If you’re new to Tracer or want a conceptual overview, see How Tracer fits in your stack.
What Datadog does well
Datadog is designed to provide broad observability across many systems and services. It provides:- Centralized dashboards for metrics, logs, and traces
- Agent-based telemetry collection across hosts, containers, and services
- Alerting based on thresholds, anomalies, and service health
- Integrations across cloud platforms, orchestration systems, and application frameworks
What Datadog does not observe
Datadog organizes telemetry around services, hosts, and applications. While it can collect detailed telemetry, it does not natively observe execution behavior in terms of pipeline or task semantics.

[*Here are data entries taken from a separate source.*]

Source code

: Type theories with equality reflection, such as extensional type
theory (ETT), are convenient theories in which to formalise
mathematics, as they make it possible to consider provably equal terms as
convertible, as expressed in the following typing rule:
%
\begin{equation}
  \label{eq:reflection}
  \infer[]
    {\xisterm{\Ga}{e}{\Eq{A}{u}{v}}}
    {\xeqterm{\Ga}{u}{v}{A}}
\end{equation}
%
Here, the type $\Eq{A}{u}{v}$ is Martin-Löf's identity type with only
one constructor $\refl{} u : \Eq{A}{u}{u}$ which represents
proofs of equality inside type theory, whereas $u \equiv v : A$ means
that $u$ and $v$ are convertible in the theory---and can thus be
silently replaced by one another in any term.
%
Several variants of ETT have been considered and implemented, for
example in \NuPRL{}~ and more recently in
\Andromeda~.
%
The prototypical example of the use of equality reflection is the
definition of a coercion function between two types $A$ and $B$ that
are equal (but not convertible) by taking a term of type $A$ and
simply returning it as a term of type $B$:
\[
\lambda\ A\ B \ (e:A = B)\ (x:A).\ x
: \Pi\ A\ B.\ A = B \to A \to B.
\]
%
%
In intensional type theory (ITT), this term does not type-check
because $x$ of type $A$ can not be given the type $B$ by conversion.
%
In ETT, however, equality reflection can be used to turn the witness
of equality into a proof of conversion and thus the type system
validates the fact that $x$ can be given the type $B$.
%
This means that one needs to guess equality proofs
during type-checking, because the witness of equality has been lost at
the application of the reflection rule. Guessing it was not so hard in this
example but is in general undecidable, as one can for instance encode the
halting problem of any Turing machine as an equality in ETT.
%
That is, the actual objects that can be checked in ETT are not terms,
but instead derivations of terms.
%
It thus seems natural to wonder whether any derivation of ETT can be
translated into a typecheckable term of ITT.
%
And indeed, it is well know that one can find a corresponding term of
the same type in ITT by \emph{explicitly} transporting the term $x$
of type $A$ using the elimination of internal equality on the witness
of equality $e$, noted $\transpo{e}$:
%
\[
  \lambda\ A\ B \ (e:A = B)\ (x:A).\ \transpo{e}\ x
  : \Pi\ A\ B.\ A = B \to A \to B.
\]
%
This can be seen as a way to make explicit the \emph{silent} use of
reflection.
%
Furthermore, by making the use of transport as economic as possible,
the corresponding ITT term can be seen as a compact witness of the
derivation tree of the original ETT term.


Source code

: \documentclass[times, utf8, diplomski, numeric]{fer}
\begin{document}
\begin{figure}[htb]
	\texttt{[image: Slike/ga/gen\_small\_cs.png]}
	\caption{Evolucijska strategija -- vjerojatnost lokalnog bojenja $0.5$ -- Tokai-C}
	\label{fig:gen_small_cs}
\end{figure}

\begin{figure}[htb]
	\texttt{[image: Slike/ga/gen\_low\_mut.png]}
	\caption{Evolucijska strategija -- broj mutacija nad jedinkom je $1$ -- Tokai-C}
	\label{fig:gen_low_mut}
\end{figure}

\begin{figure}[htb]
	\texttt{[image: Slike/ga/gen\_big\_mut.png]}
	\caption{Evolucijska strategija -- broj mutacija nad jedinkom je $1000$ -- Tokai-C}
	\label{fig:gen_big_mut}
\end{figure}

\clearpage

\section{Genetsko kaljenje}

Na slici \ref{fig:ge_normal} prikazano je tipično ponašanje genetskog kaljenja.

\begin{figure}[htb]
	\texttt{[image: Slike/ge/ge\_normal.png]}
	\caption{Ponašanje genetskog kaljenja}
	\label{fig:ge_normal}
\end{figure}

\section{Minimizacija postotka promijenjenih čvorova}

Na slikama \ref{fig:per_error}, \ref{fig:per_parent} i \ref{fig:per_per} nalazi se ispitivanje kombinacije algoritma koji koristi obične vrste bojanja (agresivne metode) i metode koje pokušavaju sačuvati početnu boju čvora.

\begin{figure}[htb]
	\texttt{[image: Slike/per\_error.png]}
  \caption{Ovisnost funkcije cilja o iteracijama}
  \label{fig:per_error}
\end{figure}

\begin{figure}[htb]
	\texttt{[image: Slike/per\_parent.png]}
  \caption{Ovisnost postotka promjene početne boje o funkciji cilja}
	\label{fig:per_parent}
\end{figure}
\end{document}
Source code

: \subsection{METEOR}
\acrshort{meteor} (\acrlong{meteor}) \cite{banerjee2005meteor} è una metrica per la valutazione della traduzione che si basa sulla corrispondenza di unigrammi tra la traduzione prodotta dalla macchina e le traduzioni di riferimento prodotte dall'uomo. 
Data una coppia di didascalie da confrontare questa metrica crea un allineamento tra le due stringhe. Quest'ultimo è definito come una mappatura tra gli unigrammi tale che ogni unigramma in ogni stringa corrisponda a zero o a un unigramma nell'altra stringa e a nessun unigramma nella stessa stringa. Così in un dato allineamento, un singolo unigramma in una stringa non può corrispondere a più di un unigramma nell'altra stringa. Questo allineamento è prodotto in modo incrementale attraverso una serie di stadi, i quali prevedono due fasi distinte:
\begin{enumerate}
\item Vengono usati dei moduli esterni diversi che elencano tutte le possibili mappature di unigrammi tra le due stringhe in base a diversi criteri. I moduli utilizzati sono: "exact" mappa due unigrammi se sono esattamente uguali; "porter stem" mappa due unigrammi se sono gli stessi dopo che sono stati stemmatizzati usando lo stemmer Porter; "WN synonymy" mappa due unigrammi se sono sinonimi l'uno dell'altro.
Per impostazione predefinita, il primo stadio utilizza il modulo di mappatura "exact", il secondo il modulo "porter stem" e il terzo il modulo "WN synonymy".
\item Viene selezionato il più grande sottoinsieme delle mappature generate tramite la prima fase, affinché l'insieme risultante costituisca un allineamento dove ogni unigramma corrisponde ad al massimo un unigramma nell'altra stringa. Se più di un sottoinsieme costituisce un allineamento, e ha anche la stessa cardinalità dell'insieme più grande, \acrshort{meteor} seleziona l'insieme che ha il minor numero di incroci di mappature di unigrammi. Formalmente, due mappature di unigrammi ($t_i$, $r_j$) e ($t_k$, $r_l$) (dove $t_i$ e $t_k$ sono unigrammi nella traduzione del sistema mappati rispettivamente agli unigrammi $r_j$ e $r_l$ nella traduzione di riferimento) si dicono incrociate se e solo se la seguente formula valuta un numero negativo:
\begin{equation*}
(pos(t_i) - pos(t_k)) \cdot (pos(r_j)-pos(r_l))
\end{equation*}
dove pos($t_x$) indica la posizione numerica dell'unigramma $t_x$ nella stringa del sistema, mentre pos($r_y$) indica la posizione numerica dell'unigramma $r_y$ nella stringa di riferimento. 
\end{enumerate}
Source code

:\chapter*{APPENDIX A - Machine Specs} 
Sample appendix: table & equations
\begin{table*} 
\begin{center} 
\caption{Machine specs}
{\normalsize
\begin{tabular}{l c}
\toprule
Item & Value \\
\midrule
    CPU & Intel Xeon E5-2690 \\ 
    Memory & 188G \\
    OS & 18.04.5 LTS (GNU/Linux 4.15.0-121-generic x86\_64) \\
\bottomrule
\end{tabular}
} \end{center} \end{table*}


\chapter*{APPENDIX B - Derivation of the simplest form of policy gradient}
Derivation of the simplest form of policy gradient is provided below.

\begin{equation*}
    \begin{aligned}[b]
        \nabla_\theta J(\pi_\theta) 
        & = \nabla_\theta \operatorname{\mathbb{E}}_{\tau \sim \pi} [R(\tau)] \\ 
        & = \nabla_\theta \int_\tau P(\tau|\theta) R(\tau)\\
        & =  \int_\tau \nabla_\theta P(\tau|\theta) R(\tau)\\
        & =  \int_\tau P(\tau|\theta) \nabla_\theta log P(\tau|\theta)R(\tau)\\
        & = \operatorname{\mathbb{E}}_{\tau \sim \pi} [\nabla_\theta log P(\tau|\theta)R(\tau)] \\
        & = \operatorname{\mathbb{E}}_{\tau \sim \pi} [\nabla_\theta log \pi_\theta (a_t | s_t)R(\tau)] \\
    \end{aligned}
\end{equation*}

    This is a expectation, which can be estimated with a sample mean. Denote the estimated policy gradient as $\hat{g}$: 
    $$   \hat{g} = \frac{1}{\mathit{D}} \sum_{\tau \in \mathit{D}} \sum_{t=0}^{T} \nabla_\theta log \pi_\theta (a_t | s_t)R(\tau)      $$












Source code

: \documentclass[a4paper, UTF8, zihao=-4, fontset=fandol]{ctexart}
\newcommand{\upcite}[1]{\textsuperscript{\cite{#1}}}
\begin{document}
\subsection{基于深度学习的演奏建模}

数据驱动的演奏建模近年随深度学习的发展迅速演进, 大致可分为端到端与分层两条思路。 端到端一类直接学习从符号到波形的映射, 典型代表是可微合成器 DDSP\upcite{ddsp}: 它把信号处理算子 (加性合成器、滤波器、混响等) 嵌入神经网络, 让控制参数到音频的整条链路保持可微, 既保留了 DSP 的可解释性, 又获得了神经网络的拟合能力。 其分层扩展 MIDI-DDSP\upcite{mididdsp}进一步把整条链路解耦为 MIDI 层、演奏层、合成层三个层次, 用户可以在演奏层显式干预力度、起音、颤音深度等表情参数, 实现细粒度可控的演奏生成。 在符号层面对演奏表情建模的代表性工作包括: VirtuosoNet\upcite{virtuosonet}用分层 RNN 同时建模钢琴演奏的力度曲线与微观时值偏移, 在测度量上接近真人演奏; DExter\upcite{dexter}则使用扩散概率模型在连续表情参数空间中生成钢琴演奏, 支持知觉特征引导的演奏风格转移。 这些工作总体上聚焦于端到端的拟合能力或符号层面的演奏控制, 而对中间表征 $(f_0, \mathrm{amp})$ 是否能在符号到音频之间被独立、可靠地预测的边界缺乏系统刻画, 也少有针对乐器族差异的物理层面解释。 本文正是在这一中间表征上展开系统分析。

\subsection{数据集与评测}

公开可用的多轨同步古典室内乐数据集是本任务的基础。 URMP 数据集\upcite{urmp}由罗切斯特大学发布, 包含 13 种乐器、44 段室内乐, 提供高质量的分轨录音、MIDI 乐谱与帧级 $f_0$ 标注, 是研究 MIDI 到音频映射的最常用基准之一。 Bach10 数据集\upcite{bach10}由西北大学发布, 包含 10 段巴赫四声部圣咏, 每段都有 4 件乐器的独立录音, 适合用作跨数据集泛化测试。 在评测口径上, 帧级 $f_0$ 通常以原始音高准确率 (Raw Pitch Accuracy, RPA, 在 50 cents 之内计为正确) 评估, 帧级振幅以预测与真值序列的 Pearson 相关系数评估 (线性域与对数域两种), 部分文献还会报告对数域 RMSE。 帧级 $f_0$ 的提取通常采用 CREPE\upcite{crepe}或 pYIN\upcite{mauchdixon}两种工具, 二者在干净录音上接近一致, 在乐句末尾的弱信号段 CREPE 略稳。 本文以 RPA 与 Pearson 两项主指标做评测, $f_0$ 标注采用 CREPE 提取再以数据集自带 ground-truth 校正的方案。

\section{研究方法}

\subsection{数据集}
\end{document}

It does not show:- Execution behavior inside processes or containers as execution units
- CPU vs I/O vs memory contention during individual tasks
- Short-lived subprocesses that do not align with service boundaries
- Idle or blocked execution hidden by aggregate utilization
- How telemetry maps directly to pipeline runs, tasks, or tools
- How cost relates to observed execution rather than to infrastructure or services
Why this gap matters
Scientific and data pipelines often involve heterogeneous tools, nested execution, and short-lived processes orchestrated by workflow engines or schedulers. When relying on general-purpose observability alone:- Performance bottlenecks must be inferred from service-level telemetry
- Idle or blocked execution can appear as normal utilization
- Cost is attributed to infrastructure or services rather than execution units
- Diagnosing variability between runs requires manual investigation
What Tracer adds
Tracer observes execution directly from the host and container runtime and adds:- Observed CPU, memory, disk, and network behavior
- Visibility into short-lived processes and nested tools
- Attribution by pipeline, run, task, or execution unit
- Cost mapping aligned with observed runtime activity
Example: service telemetry versus observed execution
Datadog dashboards show elevated resource usage during pipeline runs. Tracer reveals that:- CPU usage is low across most tasks
- Execution time is dominated by disk I/O wait
- Multiple short-lived helper processes drive runtime variability
Observability comparison
This comparison highlights the difference between service-level observability and execution-level observation.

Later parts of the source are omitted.